= Brief =
Retyping each entry exactly is the whole task.

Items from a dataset

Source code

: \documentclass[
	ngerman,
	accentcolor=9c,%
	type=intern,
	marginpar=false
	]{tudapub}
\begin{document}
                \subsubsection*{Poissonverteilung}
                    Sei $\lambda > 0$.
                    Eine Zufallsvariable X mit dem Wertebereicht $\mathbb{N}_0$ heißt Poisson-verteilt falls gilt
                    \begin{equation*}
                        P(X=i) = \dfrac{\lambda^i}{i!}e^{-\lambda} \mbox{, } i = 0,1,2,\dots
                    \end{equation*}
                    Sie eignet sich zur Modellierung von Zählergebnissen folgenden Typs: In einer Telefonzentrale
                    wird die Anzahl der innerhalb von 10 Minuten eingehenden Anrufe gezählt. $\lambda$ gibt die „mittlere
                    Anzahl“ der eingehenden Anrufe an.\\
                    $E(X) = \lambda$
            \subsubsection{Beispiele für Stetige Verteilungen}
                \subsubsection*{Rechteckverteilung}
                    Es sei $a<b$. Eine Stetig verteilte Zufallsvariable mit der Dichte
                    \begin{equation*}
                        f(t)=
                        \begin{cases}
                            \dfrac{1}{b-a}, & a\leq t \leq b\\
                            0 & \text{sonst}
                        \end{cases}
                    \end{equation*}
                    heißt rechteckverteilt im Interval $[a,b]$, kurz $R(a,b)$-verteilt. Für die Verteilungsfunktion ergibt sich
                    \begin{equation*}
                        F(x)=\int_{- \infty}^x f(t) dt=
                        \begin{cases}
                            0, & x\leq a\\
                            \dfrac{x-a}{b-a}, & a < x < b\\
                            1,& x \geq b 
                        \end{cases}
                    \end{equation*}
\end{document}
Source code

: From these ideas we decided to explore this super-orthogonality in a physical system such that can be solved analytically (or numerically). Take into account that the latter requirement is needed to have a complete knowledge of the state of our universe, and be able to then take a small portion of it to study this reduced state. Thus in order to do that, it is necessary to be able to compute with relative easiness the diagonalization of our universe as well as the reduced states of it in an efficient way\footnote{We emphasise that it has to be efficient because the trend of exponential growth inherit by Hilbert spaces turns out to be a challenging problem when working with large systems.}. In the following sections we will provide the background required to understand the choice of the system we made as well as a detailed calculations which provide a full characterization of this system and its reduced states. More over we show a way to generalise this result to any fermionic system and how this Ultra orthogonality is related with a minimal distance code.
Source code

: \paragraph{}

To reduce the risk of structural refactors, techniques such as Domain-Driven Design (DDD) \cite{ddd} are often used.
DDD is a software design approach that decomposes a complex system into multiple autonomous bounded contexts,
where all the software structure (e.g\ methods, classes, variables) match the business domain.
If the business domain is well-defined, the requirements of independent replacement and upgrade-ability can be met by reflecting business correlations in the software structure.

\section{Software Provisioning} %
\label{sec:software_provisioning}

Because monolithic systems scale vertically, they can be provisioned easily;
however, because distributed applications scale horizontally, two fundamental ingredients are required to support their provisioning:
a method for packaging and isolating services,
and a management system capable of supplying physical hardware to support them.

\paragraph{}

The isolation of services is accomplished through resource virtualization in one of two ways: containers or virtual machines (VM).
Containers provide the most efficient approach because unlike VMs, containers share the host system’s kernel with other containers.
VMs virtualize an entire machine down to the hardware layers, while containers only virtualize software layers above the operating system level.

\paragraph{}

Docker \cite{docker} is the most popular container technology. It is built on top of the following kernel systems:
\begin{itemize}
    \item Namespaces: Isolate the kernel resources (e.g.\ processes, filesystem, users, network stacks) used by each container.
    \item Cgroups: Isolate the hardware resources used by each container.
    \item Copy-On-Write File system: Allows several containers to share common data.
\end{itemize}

= Response area =
Source code

: \documentclass[
	ngerman,
	accentcolor=9c,%
	type=intern,
	marginpar=false
	]{tudapub}
\begin{document}
                \subsubsection*{Poissonverteilung}
                    Sei $\lambda > 0$.
                    Eine Zufallsvariable X mit dem Wertebereicht $\mathbb{N}_0$ heißt Poisson-verteilt falls gilt
                    \begin{equation*}
                        P(X=i) = \dfrac{\lambda^i}{i!}e^{-\lambda} \mbox{, } i = 0,1,2,\dots
                    \end{equation*}
                    Sie eignet sich zur Modellierung von Zählergebnissen folgenden Typs: In einer Telefonzentrale
                    wird die Anzahl der innerhalb von 10 Minuten eingehenden Anrufe gezählt. $\lambda$ gibt die „mittlere
                    Anzahl“ der eingehenden Anrufe an.\\
                    $E(X) = \lambda$
            \subsubsection{Beispiele für Stetige Verteilungen}
                \subsubsection*{Rechteckverteilung}
                    Es sei $a<b$. Eine Stetig verteilte Zufallsvariable mit der Dichte
                    \begin{equation*}
                        f(t)=
                        \begin{cases}
                            \dfrac{1}{b-a}, & a\leq t \leq b\\
                            0 & \text{sonst}
                        \end{cases}
                    \end{equation*}
                    heißt rechteckverteilt im Interval $[a,b]$, kurz $R(a,b)$-verteilt. Für die Verteilungsfunktion ergibt sich
                    \begin{equation*}
                        F(x)=\int_{- \infty}^x f(t) dt=
                        \begin{cases}
                            0, & x\leq a\\
                            \dfrac{x-a}{b-a}, & a < x < b\\
                            1,& x \geq b 
                        \end{cases}
                    \end{equation*}
\end{document}
Source code

: From these ideas we decided to explore this super-orthogonality in a physical system such that can be solved analytically (or numerically). Take into account that the latter requirement is needed to have a complete knowledge of the state of our universe, and be able to then take a small portion of it to study this reduced state. Thus in order to do that, it is necessary to be able to compute with relative easiness the diagonalization of our universe as well as the reduced states of it in an efficient way\footnote{We emphasise that it has to be efficient because the trend of exponential growth inherit by Hilbert spaces turns out to be a challenging problem when working with large systems.}. In the following sections we will provide the background required to understand the choice of the system we made as well as a detailed calculations which provide a full characterization of this system and its reduced states. More over we show a way to generalise this result to any fermionic system and how this Ultra orthogonality is related with a minimal distance code.
Source code

: \paragraph{}

To reduce the risk of structural refactors, techniques such as Domain-Driven Design (DDD) \cite{ddd} are often used.
DDD is a software design approach that decomposes a complex system into multiple autonomous bounded contexts,
where all the software structure (e.g\ methods, classes, variables) match the business domain.
If the business domain is well-defined, the requirements of independent replacement and upgrade-ability can be met by reflecting business correlations in the software structure.

\section{Software Provisioning} %
\label{sec:software_provisioning}

Because monolithic systems scale vertically, they can be provisioned easily;
however, because distributed applications scale horizontally, two fundamental ingredients are required to support their provisioning:
a method for packaging and isolating services,
and a management system capable of supplying physical hardware to support them.

\paragraph{}

The isolation of services is accomplished through resource virtualization in one of two ways: containers or virtual machines (VM).
Containers provide the most efficient approach because unlike VMs, containers share the host system’s kernel with other containers.
VMs virtualize an entire machine down to the hardware layers, while containers only virtualize software layers above the operating system level.

\paragraph{}

Docker \cite{docker} is the most popular container technology. It is built on top of the following kernel systems:
\begin{itemize}
    \item Namespaces: Isolate the kernel resources (e.g.\ processes, filesystem, users, network stacks) used by each container.
    \item Cgroups: Isolate the hardware resources used by each container.
    \item Copy-On-Write File system: Allows several containers to share common data.
\end{itemize}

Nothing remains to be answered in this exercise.